In questo scenario, tocca a Florian Massara giocare la partita più delicata del suo mandato: realizzare delle plusvalenze senza compromessi né svendite. Il direttore non intende farsi dettare i prezzi dalle urgenze di bilancio. La pressione Uefa non dovrà influenzare le valutazioni. Il mercato, con le sue logiche implacabili, sarà l'unico arbitro delle operazioni. Se dovessero arrivare proposte concrete e irripetibili, il club capitolino si siederà al tavolo senza preconcetti.

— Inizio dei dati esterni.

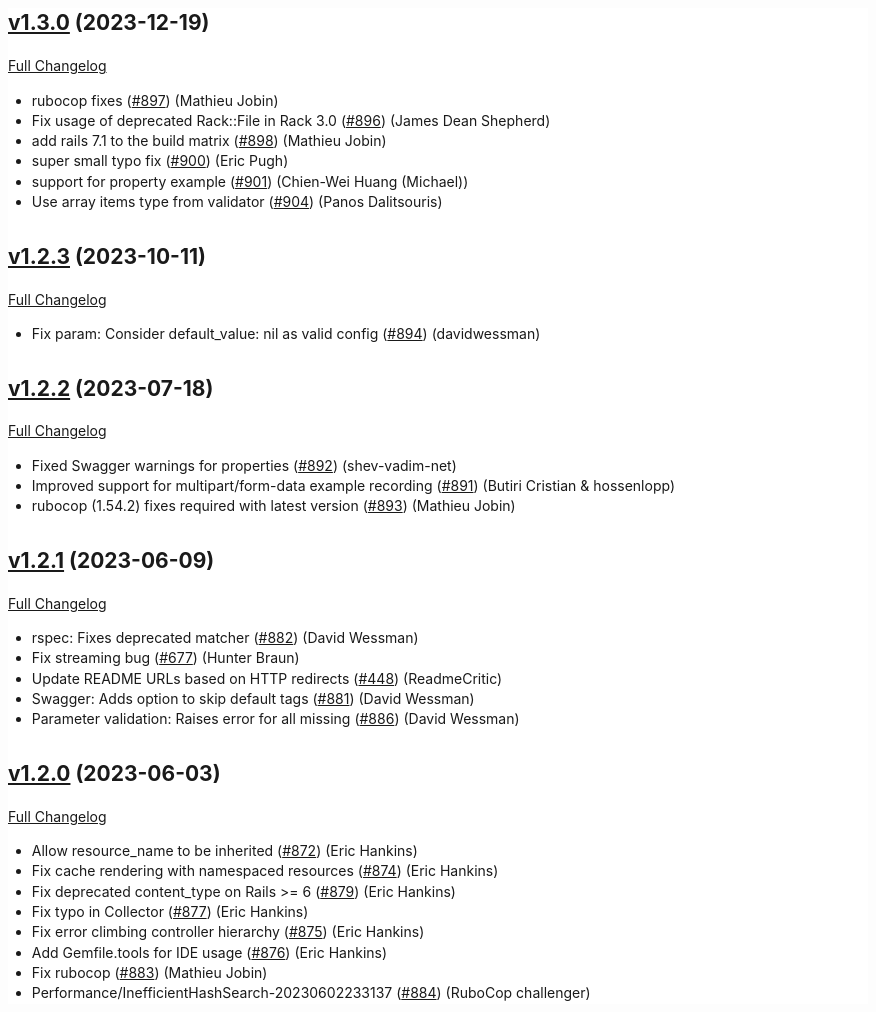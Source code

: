 ## [v1.3.0](https://github.com/Apipie/apipie-rails/tree/v1.3.0) (2023-12-19)
[Full Changelog](https://github.com/Apipie/apipie-rails/compare/v1.2.3...v1.3.0)
* rubocop fixes ([#897](https://github.com/Apipie/apipie-rails/pull/897)) (Mathieu Jobin)
* Fix usage of deprecated Rack::File in Rack 3.0 ([#896](https://github.com/Apipie/apipie-rails/pull/896)) (James Dean Shepherd)
* add rails 7.1 to the build matrix ([#898](https://github.com/Apipie/apipie-rails/pull/898)) (Mathieu Jobin)
* super small typo fix ([#900](https://github.com/Apipie/apipie-rails/pull/900)) (Eric Pugh)
* support for property example ([#901](https://github.com/Apipie/apipie-rails/pull/901)) (Chien-Wei Huang (Michael))
* Use array items type from validator ([#904](https://github.com/Apipie/apipie-rails/pull/)) (Panos Dalitsouris)

## [v1.2.3](https://github.com/Apipie/apipie-rails/tree/v1.2.3) (2023-10-11)
[Full Changelog](https://github.com/Apipie/apipie-rails/compare/v1.2.2...v1.2.3)
* Fix param: Consider default_value: nil as valid config ([#894](https://github.com/Apipie/apipie-rails/pull/894)) (davidwessman)

## [v1.2.2](https://github.com/Apipie/apipie-rails/tree/v1.2.2) (2023-07-18)
[Full Changelog](https://github.com/Apipie/apipie-rails/compare/v1.2.1...v1.2.2)
* Fixed Swagger warnings for properties ([#892](https://github.com/Apipie/apipie-rails/pull/892)) (shev-vadim-net)
* Improved support for multipart/form-data example recording ([#891](https://github.com/Apipie/apipie-rails/pull/891)) (Butiri Cristian & hossenlopp)
* rubocop (1.54.2) fixes required with latest version ([#893](https://github.com/Apipie/apipie-rails/pull/893)) (Mathieu Jobin)

## [v1.2.1](https://github.com/Apipie/apipie-rails/tree/v1.2.1) (2023-06-09)
[Full Changelog](https://github.com/Apipie/apipie-rails/compare/v1.2.0...v1.2.1)
* rspec: Fixes deprecated matcher ([#882](https://github.com/Apipie/apipie-rails/pull/882)) (David Wessman)
* Fix streaming bug ([#677](https://github.com/Apipie/apipie-rails/pull/677)) (Hunter Braun)
* Update README URLs based on HTTP redirects ([#448](https://github.com/Apipie/apipie-rails/pull/448)) (ReadmeCritic)
* Swagger: Adds option to skip default tags ([#881](https://github.com/Apipie/apipie-rails/pull/881)) (David Wessman)
* Parameter validation: Raises error for all missing ([#886](https://github.com/Apipie/apipie-rails/pull/886)) (David Wessman)

## [v1.2.0](https://github.com/Apipie/apipie-rails/tree/v1.2.0) (2023-06-03)
[Full Changelog](https://github.com/Apipie/apipie-rails/compare/v1.1.0...v1.2.0)
* Allow resource_name to be inherited ([#872](https://github.com/Apipie/apipie-rails/pull/872)) (Eric Hankins)
* Fix cache rendering with namespaced resources ([#874](https://github.com/Apipie/apipie-rails/pull/874)) (Eric Hankins)
* Fix deprecated content_type on Rails >= 6 ([#879](https://github.com/Apipie/apipie-rails/pull/879)) (Eric Hankins)
* Fix typo in Collector ([#877](https://github.com/Apipie/apipie-rails/pull/877)) (Eric Hankins)
* Fix error climbing controller hierarchy ([#875](https://github.com/Apipie/apipie-rails/pull/875)) (Eric Hankins)
* Add Gemfile.tools for IDE usage ([#876](https://github.com/Apipie/apipie-rails/pull/876)) (Eric Hankins)
* Fix rubocop ([#883](https://github.com/Apipie/apipie-rails/pull/883)) (Mathieu Jobin)
* Performance/InefficientHashSearch-20230602233137 ([#884](https://github.com/Apipie/apipie-rails/pull/884)) (RuboCop challenger)
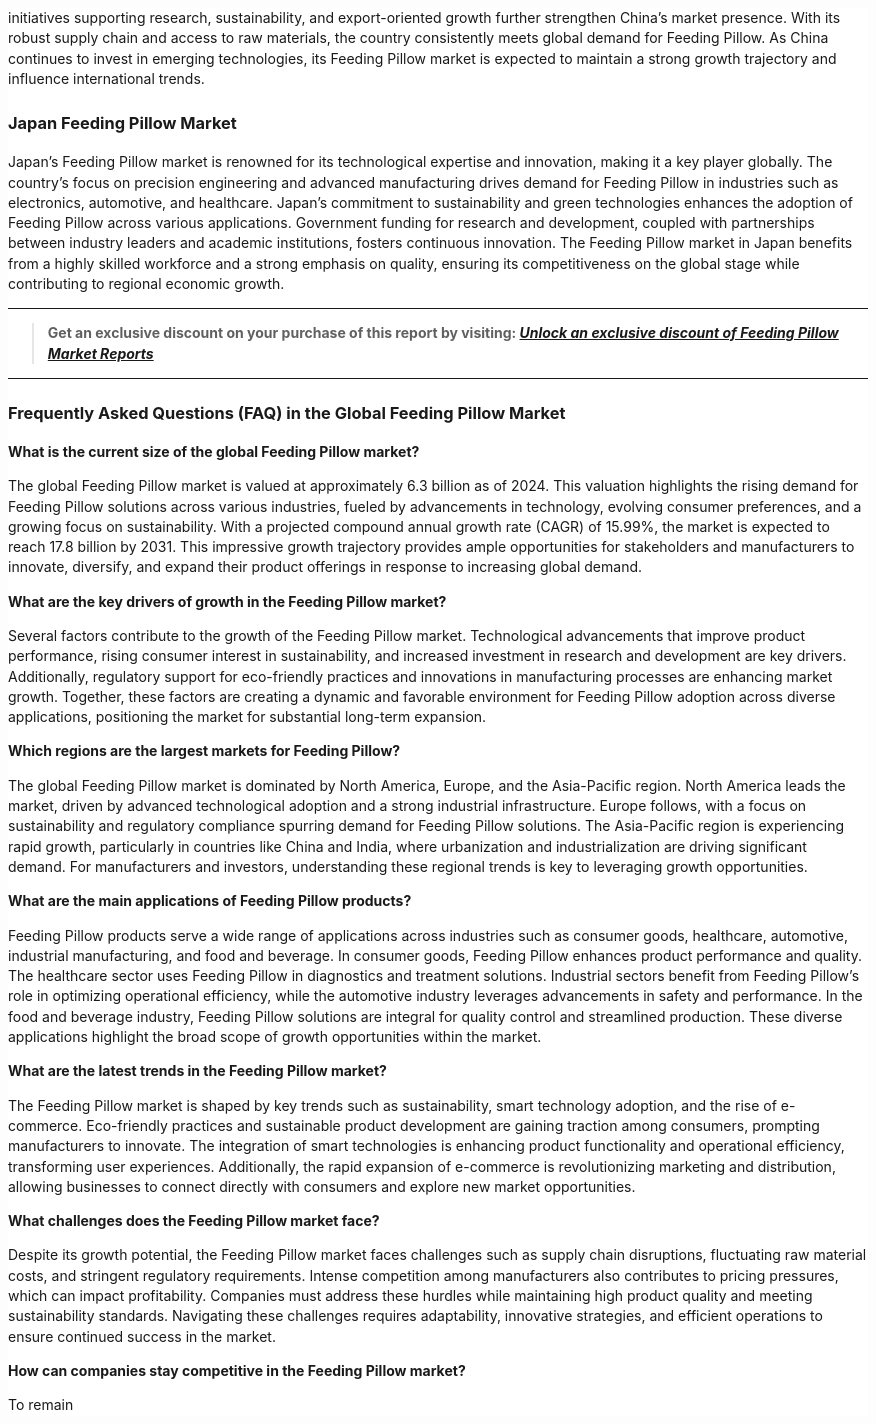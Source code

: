 initiatives supporting research, sustainability, and export-oriented growth further strengthen China&rsquo;s market presence. With its robust supply chain and access to raw materials, the country consistently meets global demand for Feeding Pillow. As China continues to invest in emerging technologies, its Feeding Pillow market is expected to maintain a strong growth trajectory and influence international trends.</p><h3>Japan Feeding Pillow Market</h3><p>Japan&rsquo;s Feeding Pillow market is renowned for its technological expertise and innovation, making it a key player globally. The country&rsquo;s focus on precision engineering and advanced manufacturing drives demand for Feeding Pillow in industries such as electronics, automotive, and healthcare. Japan&rsquo;s commitment to sustainability and green technologies enhances the adoption of Feeding Pillow across various applications. Government funding for research and development, coupled with partnerships between industry leaders and academic institutions, fosters continuous innovation. The Feeding Pillow market in Japan benefits from a highly skilled workforce and a strong emphasis on quality, ensuring its competitiveness on the global stage while contributing to regional economic growth.</p><hr /><blockquote><p><strong>Get an exclusive discount on your purchase of this report by visiting: <em><a href="://marketresearchpulse.com/ask-for-discount/132039?utm_source=Github&amp;utm_medium=0116">Unlock an exclusive discount of Feeding Pillow Market Reports</a></em>&nbsp;</strong></p></blockquote><hr /><h3>Frequently Asked Questions (FAQ) in the Global Feeding Pillow Market</h3><p><strong>What is the current size of the global Feeding Pillow market?</strong></p><p>The global Feeding Pillow market is valued at approximately 6.3 billion as of 2024. This valuation highlights the rising demand for Feeding Pillow solutions across various industries, fueled by advancements in technology, evolving consumer preferences, and a growing focus on sustainability. With a projected compound annual growth rate (CAGR) of 15.99%, the market is expected to reach 17.8 billion by 2031. This impressive growth trajectory provides ample opportunities for stakeholders and manufacturers to innovate, diversify, and expand their product offerings in response to increasing global demand.</p><p><strong>What are the key drivers of growth in the Feeding Pillow market?</strong></p><p>Several factors contribute to the growth of the Feeding Pillow market. Technological advancements that improve product performance, rising consumer interest in sustainability, and increased investment in research and development are key drivers. Additionally, regulatory support for eco-friendly practices and innovations in manufacturing processes are enhancing market growth. Together, these factors are creating a dynamic and favorable environment for Feeding Pillow adoption across diverse applications, positioning the market for substantial long-term expansion.</p><p><strong>Which regions are the largest markets for Feeding Pillow?</strong></p><p>The global Feeding Pillow market is dominated by North America, Europe, and the Asia-Pacific region. North America leads the market, driven by advanced technological adoption and a strong industrial infrastructure. Europe follows, with a focus on sustainability and regulatory compliance spurring demand for Feeding Pillow solutions. The Asia-Pacific region is experiencing rapid growth, particularly in countries like China and India, where urbanization and industrialization are driving significant demand. For manufacturers and investors, understanding these regional trends is key to leveraging growth opportunities.</p><p><strong>What are the main applications of Feeding Pillow products?</strong></p><p>Feeding Pillow products serve a wide range of applications across industries such as consumer goods, healthcare, automotive, industrial manufacturing, and food and beverage. In consumer goods, Feeding Pillow enhances product performance and quality. The healthcare sector uses Feeding Pillow in diagnostics and treatment solutions. Industrial sectors benefit from Feeding Pillow&rsquo;s role in optimizing operational efficiency, while the automotive industry leverages advancements in safety and performance. In the food and beverage industry, Feeding Pillow solutions are integral for quality control and streamlined production. These diverse applications highlight the broad scope of growth opportunities within the market.</p><p><strong>What are the latest trends in the Feeding Pillow market?</strong></p><p>The Feeding Pillow market is shaped by key trends such as sustainability, smart technology adoption, and the rise of e-commerce. Eco-friendly practices and sustainable product development are gaining traction among consumers, prompting manufacturers to innovate. The integration of smart technologies is enhancing product functionality and operational efficiency, transforming user experiences. Additionally, the rapid expansion of e-commerce is revolutionizing marketing and distribution, allowing businesses to connect directly with consumers and explore new market opportunities.</p><p><strong>What challenges does the Feeding Pillow market face?</strong></p><p>Despite its growth potential, the Feeding Pillow market faces challenges such as supply chain disruptions, fluctuating raw material costs, and stringent regulatory requirements. Intense competition among manufacturers also contributes to pricing pressures, which can impact profitability. Companies must address these hurdles while maintaining high product quality and meeting sustainability standards. Navigating these challenges requires adaptability, innovative strategies, and efficient operations to ensure continued success in the market.</p><p><strong>How can companies stay competitive in the Feeding Pillow market?</strong></p><p>To remain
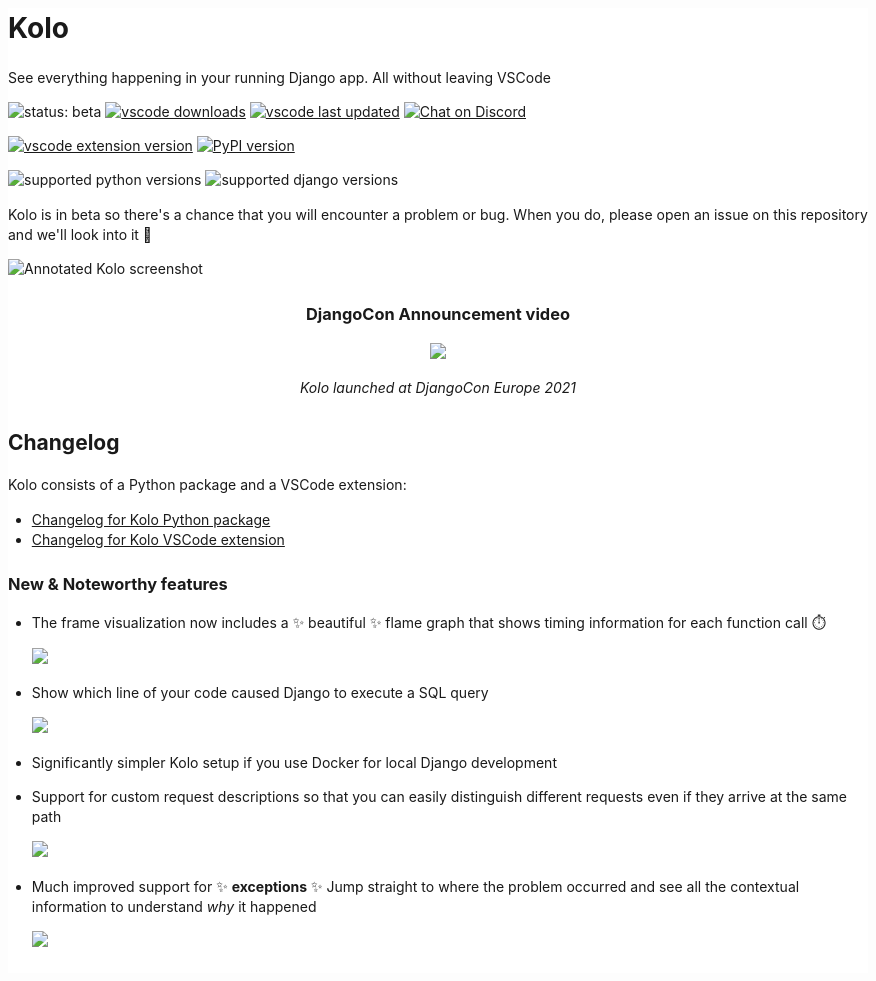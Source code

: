 # Kolo

See everything happening in your running Django app. All without leaving VSCode

![status: beta](https://img.shields.io/badge/status-beta-blue) [![vscode downloads](https://img.shields.io/visual-studio-marketplace/i/kolo.kolo)](https://marketplace.visualstudio.com/items?itemName=kolo.kolo) [![vscode last updated](https://img.shields.io/visual-studio-marketplace/last-updated/kolo.kolo)](https://marketplace.visualstudio.com/items?itemName=kolo.kolo) [![Chat on Discord](https://img.shields.io/discord/899363528660635738?label=Chat%20on%20Discord)](https://discord.com/invite/FsTVcFwYUn)

[![vscode extension version](https://img.shields.io/visual-studio-marketplace/v/kolo.kolo?label=VSCode%20extension)](https://marketplace.visualstudio.com/items?itemName=kolo.kolo) [![PyPI version](https://img.shields.io/pypi/v/kolo?label=python%20package)](https://pypi.org/project/kolo/)

![supported python versions](https://img.shields.io/pypi/pyversions/kolo) ![supported django versions](https://img.shields.io/pypi/djversions/kolo?label=django)

Kolo is in beta so there's a chance that you will encounter a problem or bug. When you do, please open an issue on this repository and we'll look into it 🙏


![Annotated Kolo screenshot](https://user-images.githubusercontent.com/7718702/120298398-f3d17800-c2c1-11eb-9052-9adbbff0b5f5.png)


<center>
<h3>DjangoCon Announcement video</h3>
<a href="https://www.youtube.com/watch?v=6XR9Y8v7vZ4" alt="Djangocon youtube video"><img width="300px" src="https://user-images.githubusercontent.com/7718702/120330845-204abb80-c2e5-11eb-92b4-51843ec1e9f1.png"></a>

<em>Kolo launched at DjangoCon Europe 2021</em></center>


## Changelog
Kolo consists of a Python package and a VSCode extension:

- [Changelog for Kolo Python package](https://docs.kolo.app/en/latest/python-changelog.html)
- [Changelog for Kolo VSCode extension](https://docs.kolo.app/en/latest/vscode-changelog.html)

### New & Noteworthy features
- The frame visualization now includes a :sparkles: beautiful :sparkles: flame graph that shows timing information for each function call ⏱️

  <img src="https://user-images.githubusercontent.com/7718702/145239425-ad942d9c-b0df-4fb5-b885-4004c80b5694.png" width=500px>
- Show which line of your code caused Django to execute a SQL query

  <img width="300px" src="https://user-images.githubusercontent.com/7718702/144677065-8ffa6d46-1130-4a47-b48e-8210e61a0a88.png">

- Significantly simpler Kolo setup if you use Docker for local Django development
- Support for custom request descriptions so that you can easily distinguish different requests even if they arrive at the same path

  <img width="300px" src="https://user-images.githubusercontent.com/7718702/140084399-27e2d472-2b8d-4ff2-80a7-3154730a13c9.png">
- Much improved support for :sparkles: **exceptions** :sparkles: Jump straight to where the problem occurred and see all the contextual information to understand _why_ it happened

    <img  width="300px" src="https://user-images.githubusercontent.com/7718702/133599943-13502c16-62ef-4e2e-8ac9-5916ff355904.png">
    <br />
    <br />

Il principale indiziato per una partenza estiva è Marten Koné. Il centrocampista francese ha attirato storicamente l'attenzione dell'Inter, che lo scorso anno aveva effettuato sondaggi senza affondare il colpo. Una proposta milanese attorno ai 40 milioni di euro rappresenterebbe la soglia da superare per aperture concrete. Una cessione di questo tipo permetterebbe alla Roma di generare la plusvalenza necessaria, ma anche di reinvestire il ricavato in un'altra mezzala di profilo internazionale. In cima alla lista dei desideri figura Ederson, obiettivo sia della dirigenza che di Gasperini, ma corteggiato anche dall'Atletico Madrid. Tra le alternative monitorate anche Ismaël Bentaleb del Sassuolo.

Ma la lista dei potenziali partenti è più ampia. Evan Ndicka rappresenta un'occasione di mercato intrigante: arrivato a parametro zero, una sua cessione potrebbe generare una plusvalenza di 30-35 milioni. Attorno a Wesley e Matías Soulé gravita l'interesse internazionale. Il nome che fa tremare tifosi e società è quello di Mile Svilar. Non risulta blindato dal club. Nel calcio contemporaneo, nemmeno un portiere simbolo può ritenersi completamente al riparo, qualora la proposta superasse la soglia dell'irrinunciabile.

Massara avrà quindi il compito titanico di orchestrare almeno una partenza significativa. Costruire un progetto ambizioso richiede visione e continuità, ma anche la capacità di adattarsi ai vincoli impositi da un sistema calcistico sempre più rigido. Prima di tracciare il piano futuro, la Roma deve risolvere il presente.